Heute, drei Jahre später, ist der 53-Jährige neuer Finanzminister Griechenlands. Bereits in seiner ersten Amtswoche kam es zum Eklat zwischen dem Ökonomen und der Euro-Gruppe. Am Freitag kündigte Varoufakis der sogenannten Troika von EU-Kommission, Internationalem Währungsfonds (IWF) und der Europäischen Zentralbank (EZB) die Zusammenarbeit auf.

Das befohlene Sparprogramm sei nicht umsetzbar, so der Finanzminister. Stattdessen halte die Regierung an ihren Zielen fest: Ein Schuldenschnitt für die Griechen, moderatere Reformanstrengungen und ein Ende der humanitären Krise. Zuspruch erhält er  von Nobelpreisträgern wie Paul Krugman, der in dieser Woche von einem «ökonomischen Alptraum» für die Griechen sprach.

Dabei ist Varoufakis zwar ein Querdenker seiner Zunft, aber bei weitem kein verblendeter Linksradikaler. An der Universität von Athen unterrichtet er ökonomische Theorie und lehrte bereits in Sydney, Glasgow, Cambridge und Texas. Und im Gegensatz zu vielen seiner Berufskollegen ist er ein praktisch denkender Wirtschaftswissenschaftler. Regelmässig schreibt er Gastbeiträge für den «Economist» oder die «Financial Times» und äussert sich auf seinem Blog zum wirtschaftspolitischen Tagesgeschehen.

Fast 150'000 Follower auf Twitter

Das sogar als amtierender Finanzminister: Die Kraft der Medien zur verzerrenden Darstellung habe ihn getroffen, schrieb Varoufakis nach seiner Ernennung. Die neue Regierung habe sich nie gegen Sanktionen gegen Putins Russland gestellt. Vielmehr habe der Aussenminister gesagt, Athen sei nicht gefragt worden – nachdem die Nachricht umging, die EU habe sich einstimmig für Massnahmen gegen Putin entschieden. Der Blogeintrag ging prompt um die Welt, wurde tausendfach auf Twitter und Facebook verbreitet.
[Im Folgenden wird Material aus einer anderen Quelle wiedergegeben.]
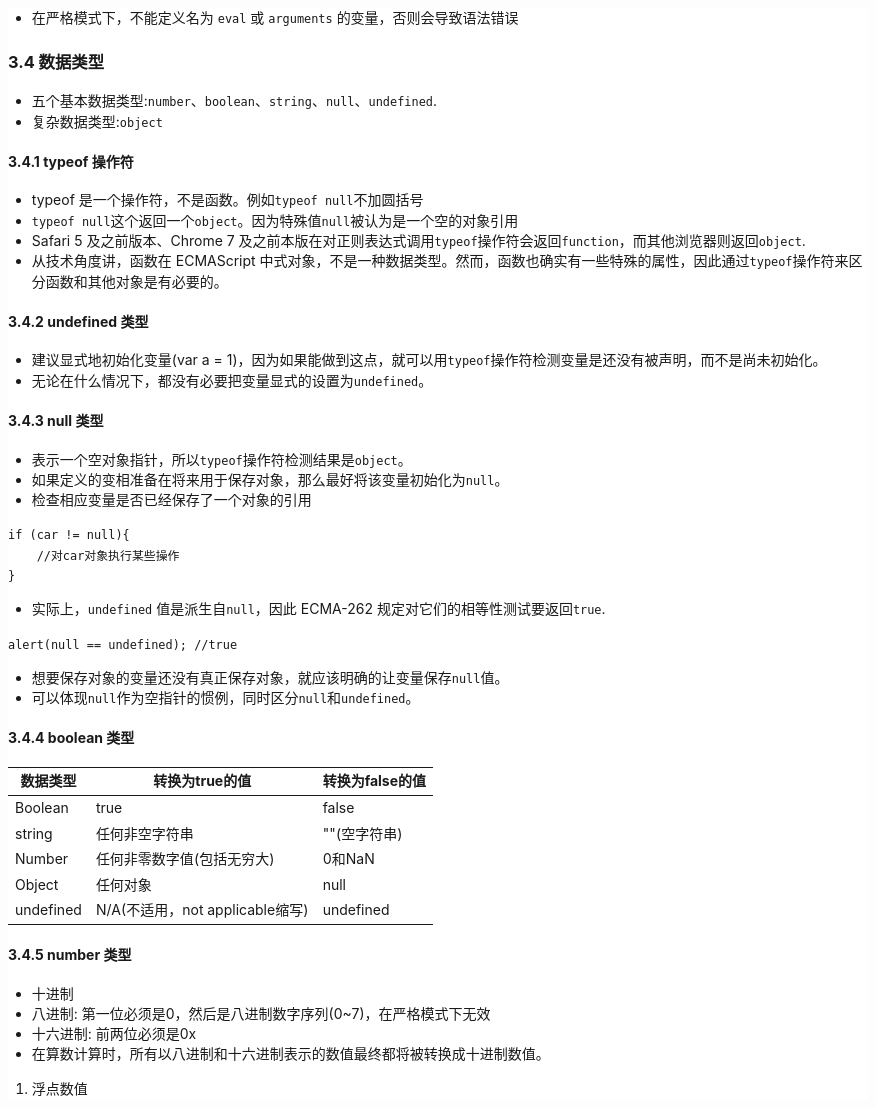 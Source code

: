 - 在严格模式下，不能定义名为 `eval` 或 `arguments` 的变量，否则会导致语法错误

### 3.4 数据类型

- 五个基本数据类型:`number`、`boolean`、`string`、`null`、`undefined`.
- 复杂数据类型:`object`

#### 3.4.1 typeof 操作符

- typeof 是一个操作符，不是函数。例如`typeof null`不加圆括号
- `typeof null`这个返回一个`object`。因为特殊值`null`被认为是一个空的对象引用
- Safari 5 及之前版本、Chrome 7 及之前本版在对正则表达式调用`typeof`操作符会返回`function`，而其他浏览器则返回`object`.
- 从技术角度讲，函数在 ECMAScript 中式对象，不是一种数据类型。然而，函数也确实有一些特殊的属性，因此通过`typeof`操作符来区分函数和其他对象是有必要的。

#### 3.4.2 undefined 类型

- 建议显式地初始化变量(var a = 1)，因为如果能做到这点，就可以用`typeof`操作符检测变量是还没有被声明，而不是尚未初始化。
- 无论在什么情况下，都没有必要把变量显式的设置为`undefined`。

#### 3.4.3 null 类型

- 表示一个空对象指针，所以`typeof`操作符检测结果是`object`。
- 如果定义的变相准备在将来用于保存对象，那么最好将该变量初始化为`null`。
- 检查相应变量是否已经保存了一个对象的引用

```
if (car != null){
    //对car对象执行某些操作
}
```

- 实际上，`undefined` 值是派生自`null`，因此 ECMA-262 规定对它们的相等性测试要返回`true`.

```
alert(null == undefined); //true
```
- 想要保存对象的变量还没有真正保存对象，就应该明确的让变量保存`null`值。
- 可以体现`null`作为空指针的惯例，同时区分`null`和`undefined`。

#### 3.4.4 boolean 类型

数据类型 | 转换为true的值 | 转换为false的值
---|---|---
Boolean | true | false
string | 任何非空字符串 | ""(空字符串)
Number | 任何非零数字值(包括无穷大) | 0和NaN
Object | 任何对象 | null
undefined | N/A(不适用，not applicable缩写) | undefined

#### 3.4.5 number 类型

- 十进制
- 八进制: 第一位必须是0，然后是八进制数字序列(0~7)，在严格模式下无效
- 十六进制: 前两位必须是0x
- 在算数计算时，所有以八进制和十六进制表示的数值最终都将被转换成十进制数值。

1. 浮点数值
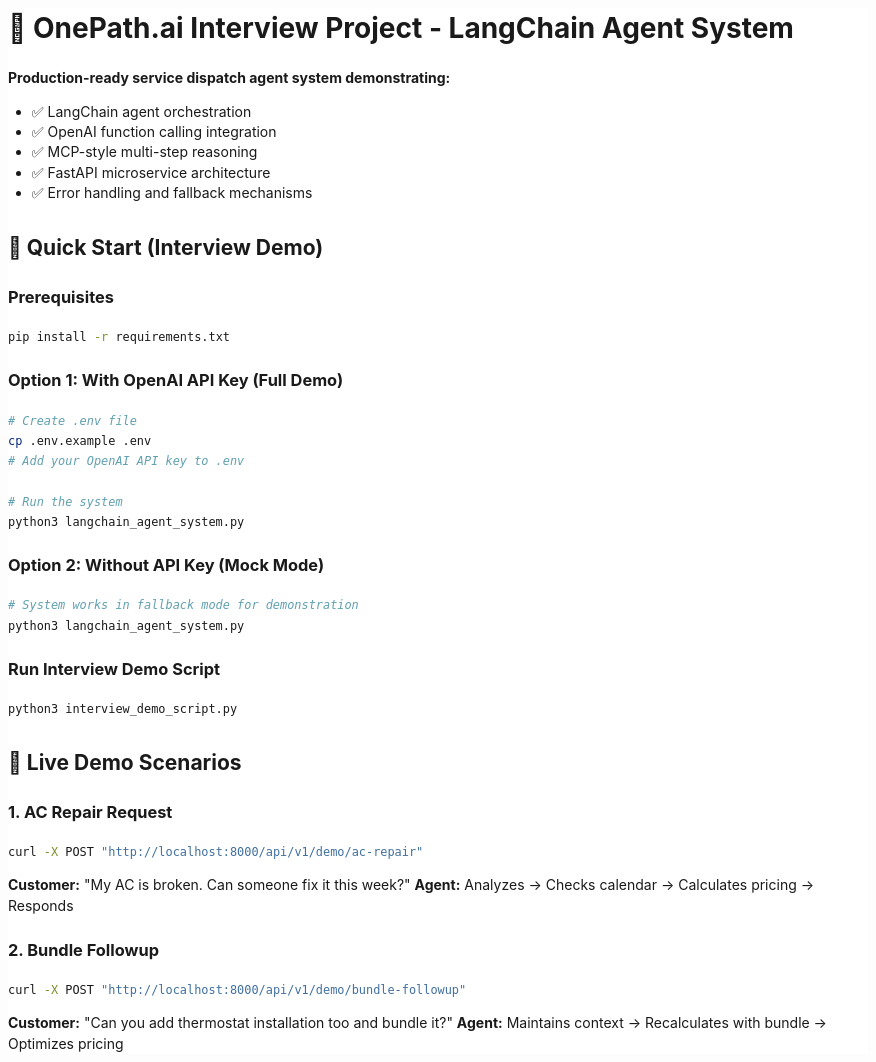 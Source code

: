 # 🎯 OnePath.ai Interview Project - LangChain Agent System

**Production-ready service dispatch agent system demonstrating:**
- ✅ LangChain agent orchestration  
- ✅ OpenAI function calling integration
- ✅ MCP-style multi-step reasoning
- ✅ FastAPI microservice architecture
- ✅ Error handling and fallback mechanisms

## 🚀 Quick Start (Interview Demo)

### Prerequisites
```bash
pip install -r requirements.txt
```

### Option 1: With OpenAI API Key (Full Demo)
```bash
# Create .env file
cp .env.example .env
# Add your OpenAI API key to .env

# Run the system
python3 langchain_agent_system.py
```

### Option 2: Without API Key (Mock Mode)
```bash
# System works in fallback mode for demonstration
python3 langchain_agent_system.py
```

### Run Interview Demo Script
```bash
python3 interview_demo_script.py
```

## 🎪 Live Demo Scenarios

### 1. **AC Repair Request**
```bash
curl -X POST "http://localhost:8000/api/v1/demo/ac-repair"
```
**Customer:** "My AC is broken. Can someone fix it this week?"
**Agent:** Analyzes → Checks calendar → Calculates pricing → Responds

### 2. **Bundle Followup**  
```bash
curl -X POST "http://localhost:8000/api/v1/demo/bundle-followup"
```
**Customer:** "Can you add thermostat installation too and bundle it?"
**Agent:** Maintains context → Recalculates with bundle → Optimizes pricing
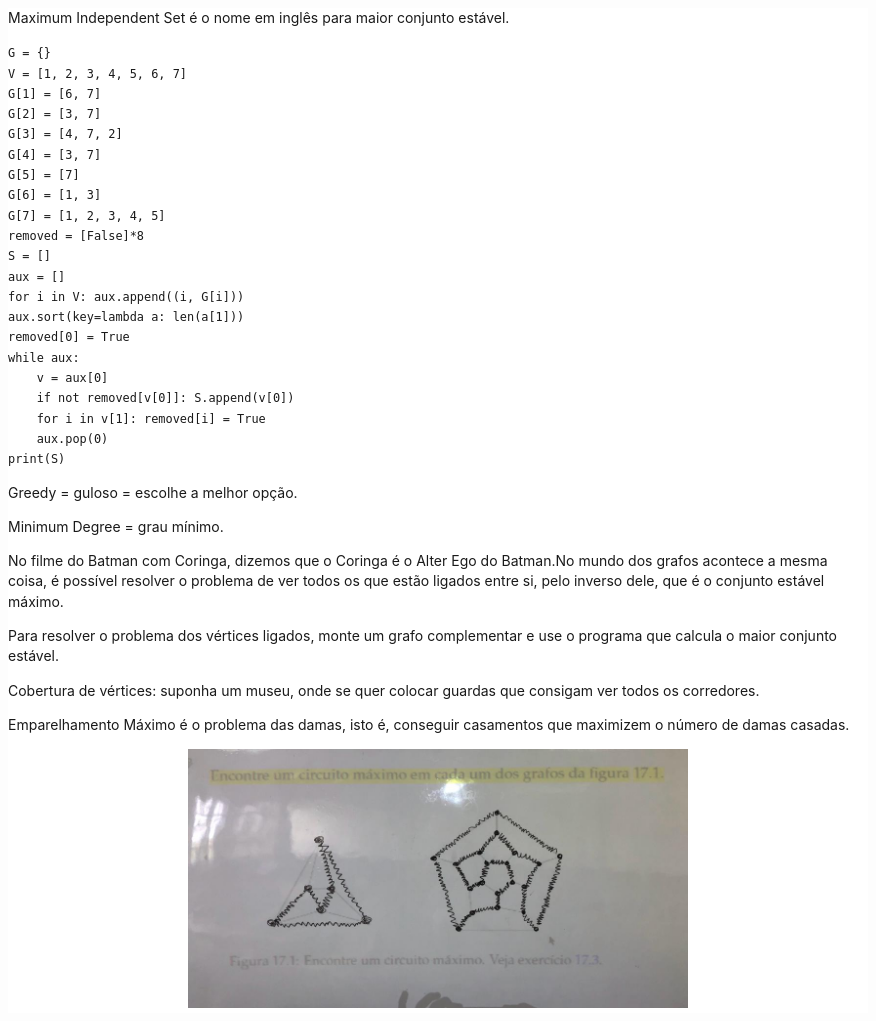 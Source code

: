 Maximum Independent Set é o nome em inglês para maior conjunto estável.
```
G = {}
V = [1, 2, 3, 4, 5, 6, 7]
G[1] = [6, 7]
G[2] = [3, 7]
G[3] = [4, 7, 2]
G[4] = [3, 7]
G[5] = [7]
G[6] = [1, 3]
G[7] = [1, 2, 3, 4, 5]
removed = [False]*8
S = []
aux = []
for i in V: aux.append((i, G[i]))
aux.sort(key=lambda a: len(a[1]))
removed[0] = True
while aux:
    v = aux[0]
    if not removed[v[0]]: S.append(v[0])
    for i in v[1]: removed[i] = True
    aux.pop(0)
print(S)
```

Greedy = guloso = escolhe a melhor opção.

Minimum Degree = grau mínimo.

No filme do Batman com Coringa, dizemos que o Coringa é o Alter Ego do Batman.No mundo dos grafos acontece a mesma coisa, é possível resolver o problema de ver todos os que estão ligados entre si, pelo inverso dele, que é o conjunto estável máximo.

Para resolver o problema dos vértices ligados, monte um grafo complementar e use o programa que calcula o maior conjunto estável.

Cobertura de vértices: suponha um museu, onde se quer colocar guardas que consigam ver todos os corredores.

Emparelhamento Máximo é o problema das damas, isto é, conseguir casamentos que maximizem o número de damas casadas.

<p align="center">
  <img width="500" src="https://github.com/Jennyads/Estrutura_de_Dados/blob/main/Imagens/circuitomaximo.jpeg"> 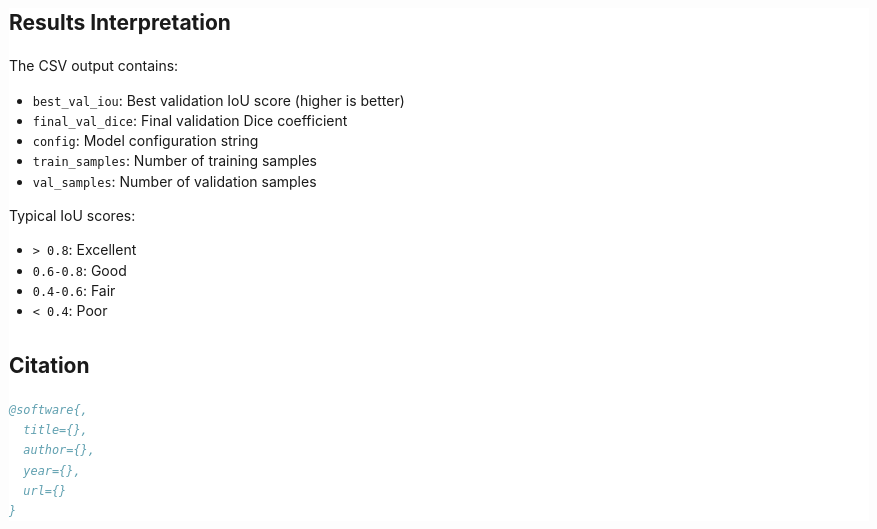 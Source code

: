 ## Results Interpretation

The CSV output contains:
- `best_val_iou`: Best validation IoU score (higher is better)
- `final_val_dice`: Final validation Dice coefficient
- `config`: Model configuration string
- `train_samples`: Number of training samples
- `val_samples`: Number of validation samples

Typical IoU scores:
- `> 0.8`: Excellent
- `0.6-0.8`: Good
- `0.4-0.6`: Fair
- `< 0.4`: Poor

## Citation


```bibtex
@software{,
  title={},
  author={},
  year={},
  url={}
}
``` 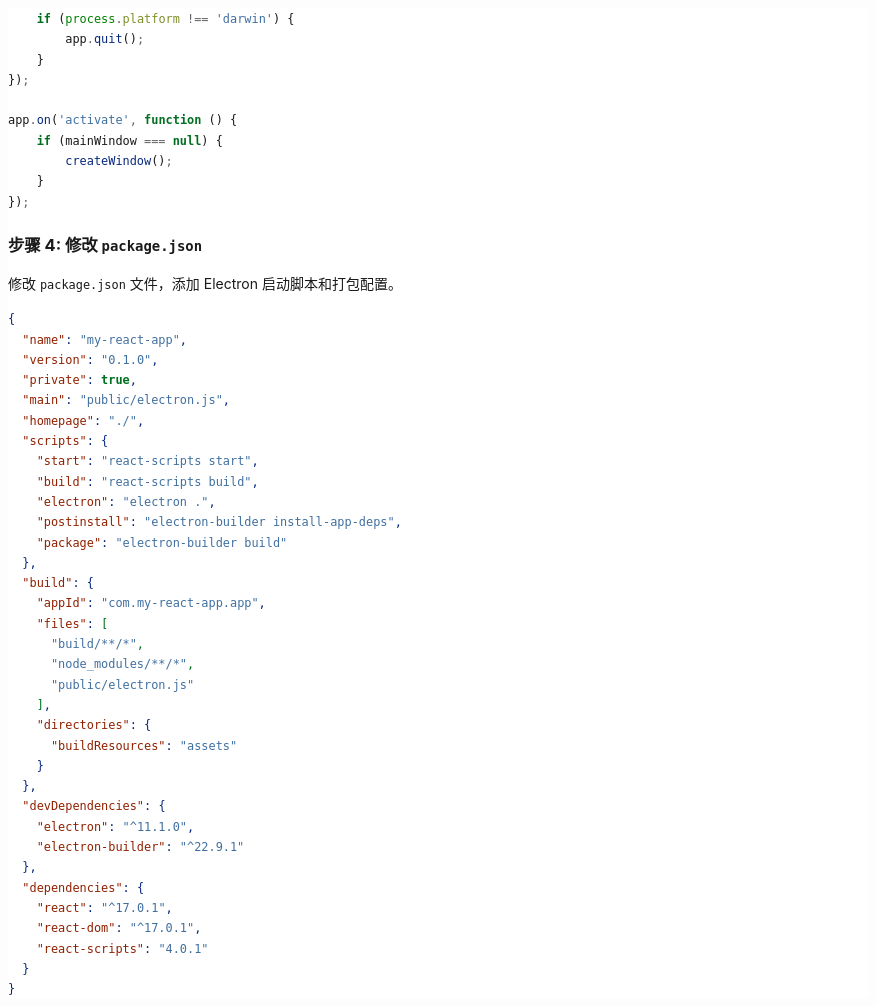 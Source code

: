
 ```javascript
    if (process.platform !== 'darwin') {
        app.quit();
    }
});

app.on('activate', function () {
    if (mainWindow === null) {
        createWindow();
    }
});
```

### 步骤 4: 修改 `package.json`

修改 `package.json` 文件，添加 Electron 启动脚本和打包配置。

```json
{
  "name": "my-react-app",
  "version": "0.1.0",
  "private": true,
  "main": "public/electron.js",
  "homepage": "./",
  "scripts": {
    "start": "react-scripts start",
    "build": "react-scripts build",
    "electron": "electron .",
    "postinstall": "electron-builder install-app-deps",
    "package": "electron-builder build"
  },
  "build": {
    "appId": "com.my-react-app.app",
    "files": [
      "build/**/*",
      "node_modules/**/*",
      "public/electron.js"
    ],
    "directories": {
      "buildResources": "assets"
    }
  },
  "devDependencies": {
    "electron": "^11.1.0",
    "electron-builder": "^22.9.1"
  },
  "dependencies": {
    "react": "^17.0.1",
    "react-dom": "^17.0.1",
    "react-scripts": "4.0.1"
  }
}
```
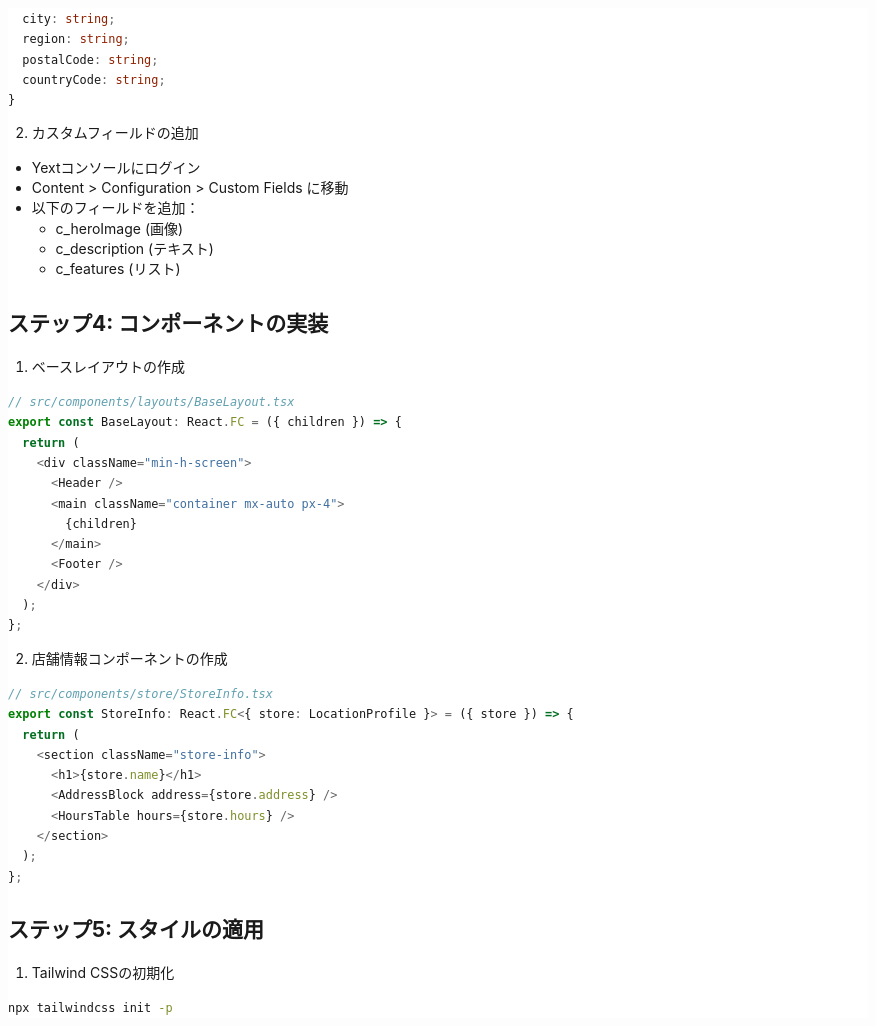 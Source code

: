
```typescript
  city: string;
  region: string;
  postalCode: string;
  countryCode: string;
}
```

2. カスタムフィールドの追加
- Yextコンソールにログイン
- Content > Configuration > Custom Fields に移動
- 以下のフィールドを追加：
  - c_heroImage (画像)
  - c_description (テキスト)
  - c_features (リスト)

## ステップ4: コンポーネントの実装
1. ベースレイアウトの作成
```typescript
// src/components/layouts/BaseLayout.tsx
export const BaseLayout: React.FC = ({ children }) => {
  return (
    <div className="min-h-screen">
      <Header />
      <main className="container mx-auto px-4">
        {children}
      </main>
      <Footer />
    </div>
  );
};
```

2. 店舗情報コンポーネントの作成
```typescript
// src/components/store/StoreInfo.tsx
export const StoreInfo: React.FC<{ store: LocationProfile }> = ({ store }) => {
  return (
    <section className="store-info">
      <h1>{store.name}</h1>
      <AddressBlock address={store.address} />
      <HoursTable hours={store.hours} />
    </section>
  );
};
```

## ステップ5: スタイルの適用
1. Tailwind CSSの初期化
```bash
npx tailwindcss init -p
```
Dies zeigt auch: Nur wenige Wirtschaftswissenschaftler haben in ihrer Karriere eine so grosse Popularität erreicht, wie Varoufakis. Inzwischen ist die Zahl seiner Verfolger beim Nachrichtendienst Twitter auf fast 150'000 gestiegen. Schon vor seiner Amtseinhebung lasen regelmässig fast 130'000 Menschen seine Tweets. Vor allem deshalb, weil er aktuelle Themen sehr pointiert  kommentiert.

Varoufakis will alles das, was Berlin nicht will

Der deutschen Kanzlerin Angela Merkel warf er nicht nur einmal vor, sie würde an den Griechen «fiskalisches Waterboarding» ausprobieren. Auch sprach er von einem Pyramiden-Sparen für die Südländer. Und tatsächlich will Varoufakis für die Euro-Zone so ziemlich alles, was die deutsche Regierung nicht will: Eine echte Bankenunion, gross angelegte Investitionsprogramme oder beschränkt haftende Euro-Bonds.

In seinem eingangs erwähnten Buch «Der globale Minotaurus», das Varoufakis 2011 schrieb, wagte er den ganz grossen Wurf und machte die globalen makroökonomischen Ungleichgewichte für die Finanzkrise verantwortlich. Zuallererst betreffe das laut Varoufakis die USA, die nach der Aufgabe des Systems fester Wechselkurse Anfang der 1970er Jahre die hohen Handelsdefizite der US-Wirtschaft laufend mit Kapital aus dem Ausland finanziert und so die globale Schieflage forciert habe. Da Deutschland mit den grössten Handelsüberschuss der Welt hat, kritisierte Varoufakis indirekt auch die grösste europäische Wirtschaft.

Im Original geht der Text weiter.